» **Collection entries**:

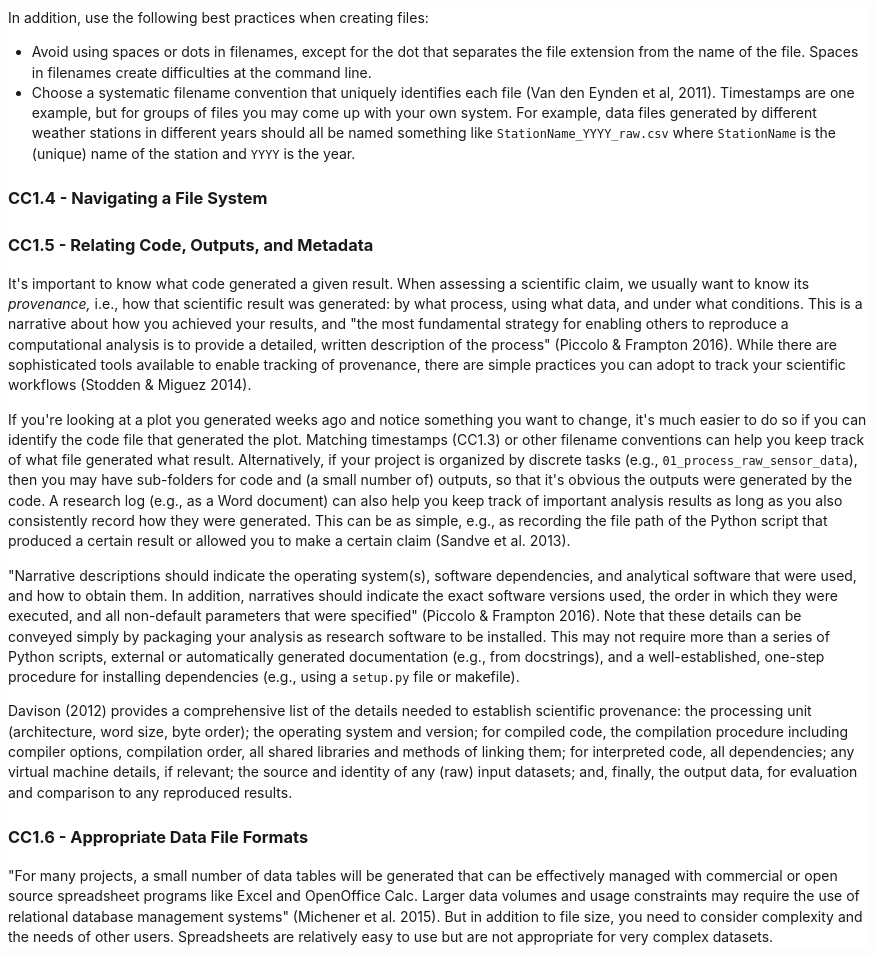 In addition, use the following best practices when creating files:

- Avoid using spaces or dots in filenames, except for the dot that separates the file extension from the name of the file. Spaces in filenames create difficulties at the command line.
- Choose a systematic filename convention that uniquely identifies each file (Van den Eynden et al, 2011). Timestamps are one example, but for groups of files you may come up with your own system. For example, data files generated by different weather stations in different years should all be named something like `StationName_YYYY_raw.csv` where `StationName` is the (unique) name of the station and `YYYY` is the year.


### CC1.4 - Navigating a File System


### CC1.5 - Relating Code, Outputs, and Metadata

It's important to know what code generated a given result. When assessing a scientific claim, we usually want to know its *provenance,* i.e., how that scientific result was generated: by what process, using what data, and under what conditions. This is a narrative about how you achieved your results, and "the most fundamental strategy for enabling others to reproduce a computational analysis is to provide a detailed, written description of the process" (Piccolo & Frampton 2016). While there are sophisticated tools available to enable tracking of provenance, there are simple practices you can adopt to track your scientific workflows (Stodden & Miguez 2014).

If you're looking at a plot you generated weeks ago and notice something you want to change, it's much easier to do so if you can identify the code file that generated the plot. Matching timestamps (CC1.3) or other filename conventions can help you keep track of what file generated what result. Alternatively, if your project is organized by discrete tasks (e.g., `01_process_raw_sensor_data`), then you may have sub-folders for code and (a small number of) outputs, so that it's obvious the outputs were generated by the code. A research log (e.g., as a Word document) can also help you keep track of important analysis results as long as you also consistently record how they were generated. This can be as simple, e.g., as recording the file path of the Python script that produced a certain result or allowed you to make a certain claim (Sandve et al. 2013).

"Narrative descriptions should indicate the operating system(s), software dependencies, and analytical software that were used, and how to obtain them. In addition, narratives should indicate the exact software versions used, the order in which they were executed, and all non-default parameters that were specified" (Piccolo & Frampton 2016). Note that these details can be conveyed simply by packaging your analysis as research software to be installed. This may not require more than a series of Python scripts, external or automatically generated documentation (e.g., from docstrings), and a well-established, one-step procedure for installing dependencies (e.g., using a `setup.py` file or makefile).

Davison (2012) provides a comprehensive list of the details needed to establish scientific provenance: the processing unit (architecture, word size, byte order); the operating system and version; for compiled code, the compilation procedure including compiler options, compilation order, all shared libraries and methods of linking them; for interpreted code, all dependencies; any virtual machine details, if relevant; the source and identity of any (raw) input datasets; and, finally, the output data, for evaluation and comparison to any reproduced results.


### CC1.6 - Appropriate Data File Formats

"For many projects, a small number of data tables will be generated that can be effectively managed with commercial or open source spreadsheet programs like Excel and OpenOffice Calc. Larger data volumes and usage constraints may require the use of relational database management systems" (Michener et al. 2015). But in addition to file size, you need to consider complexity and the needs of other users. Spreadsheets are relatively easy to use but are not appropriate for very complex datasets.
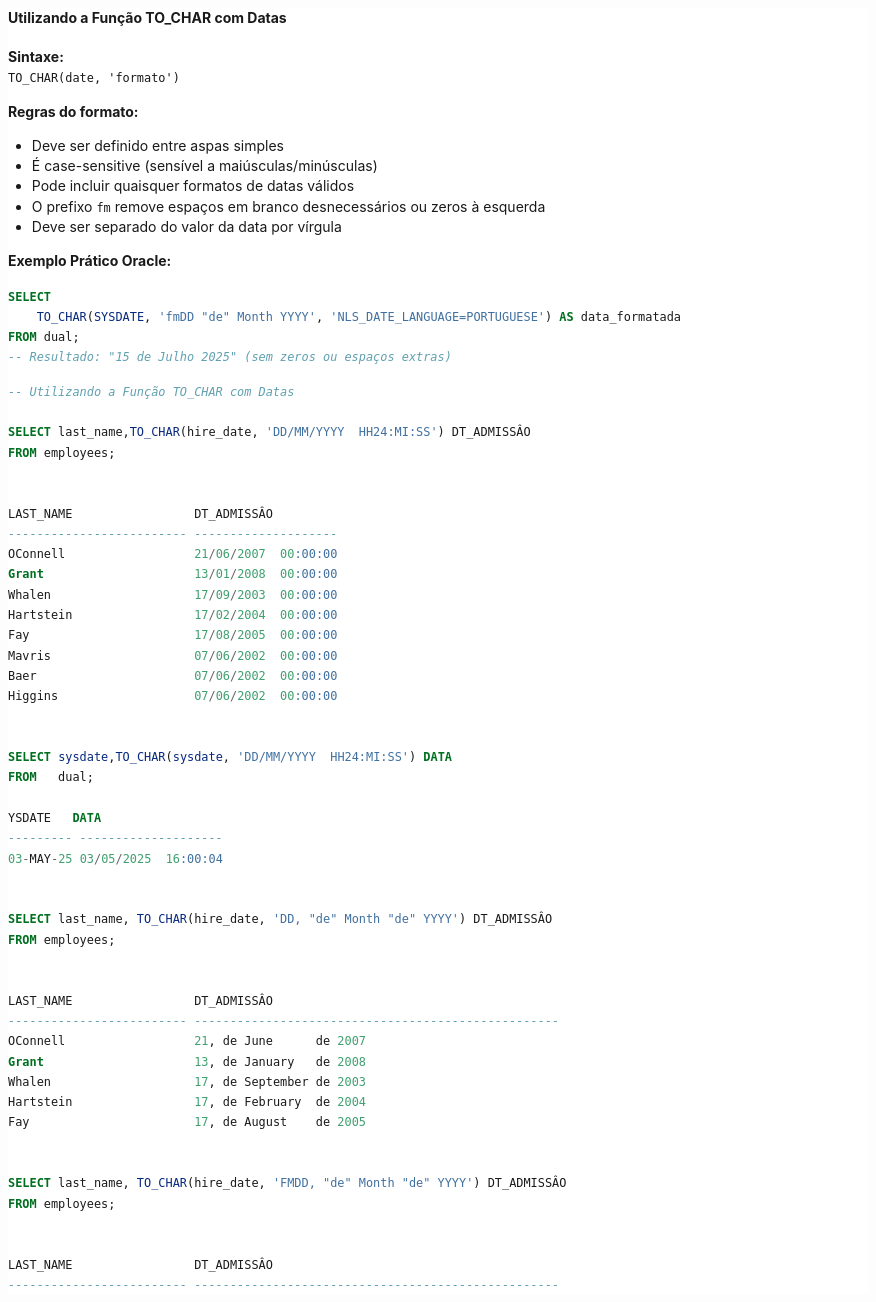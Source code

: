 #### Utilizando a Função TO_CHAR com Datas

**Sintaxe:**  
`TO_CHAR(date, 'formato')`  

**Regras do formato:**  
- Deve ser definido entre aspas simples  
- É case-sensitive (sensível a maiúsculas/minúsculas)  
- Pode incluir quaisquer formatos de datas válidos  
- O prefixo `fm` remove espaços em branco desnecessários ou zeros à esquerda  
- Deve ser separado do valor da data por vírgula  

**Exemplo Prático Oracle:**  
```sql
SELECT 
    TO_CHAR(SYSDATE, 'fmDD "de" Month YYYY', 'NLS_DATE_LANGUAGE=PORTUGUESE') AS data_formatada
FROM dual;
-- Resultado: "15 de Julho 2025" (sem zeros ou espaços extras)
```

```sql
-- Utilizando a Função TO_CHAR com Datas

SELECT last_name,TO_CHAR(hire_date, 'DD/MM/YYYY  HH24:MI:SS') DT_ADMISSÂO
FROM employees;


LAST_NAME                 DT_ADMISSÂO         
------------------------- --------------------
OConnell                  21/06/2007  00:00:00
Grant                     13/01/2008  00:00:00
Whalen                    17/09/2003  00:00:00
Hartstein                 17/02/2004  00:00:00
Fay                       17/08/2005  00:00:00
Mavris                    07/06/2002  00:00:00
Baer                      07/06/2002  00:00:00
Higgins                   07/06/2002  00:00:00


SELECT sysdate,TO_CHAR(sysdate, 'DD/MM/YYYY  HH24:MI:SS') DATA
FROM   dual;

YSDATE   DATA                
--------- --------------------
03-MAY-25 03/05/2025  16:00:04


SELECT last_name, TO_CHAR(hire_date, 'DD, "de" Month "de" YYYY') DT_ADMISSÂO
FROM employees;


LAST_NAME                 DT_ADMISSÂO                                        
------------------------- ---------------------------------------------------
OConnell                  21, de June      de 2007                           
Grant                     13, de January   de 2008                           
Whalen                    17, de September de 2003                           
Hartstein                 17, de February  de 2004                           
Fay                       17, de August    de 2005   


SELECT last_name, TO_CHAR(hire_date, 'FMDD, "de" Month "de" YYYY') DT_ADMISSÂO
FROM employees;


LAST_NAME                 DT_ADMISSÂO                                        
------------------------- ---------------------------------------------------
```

» **WHAT TO WORK ON**: The answer must consist of each line from the data that includes the string "Utilizando".

» **TASK RESULT**:
: #### Utilizando a Função TO_CHAR com Datas
-- Utilizando a Função TO_CHAR com Datas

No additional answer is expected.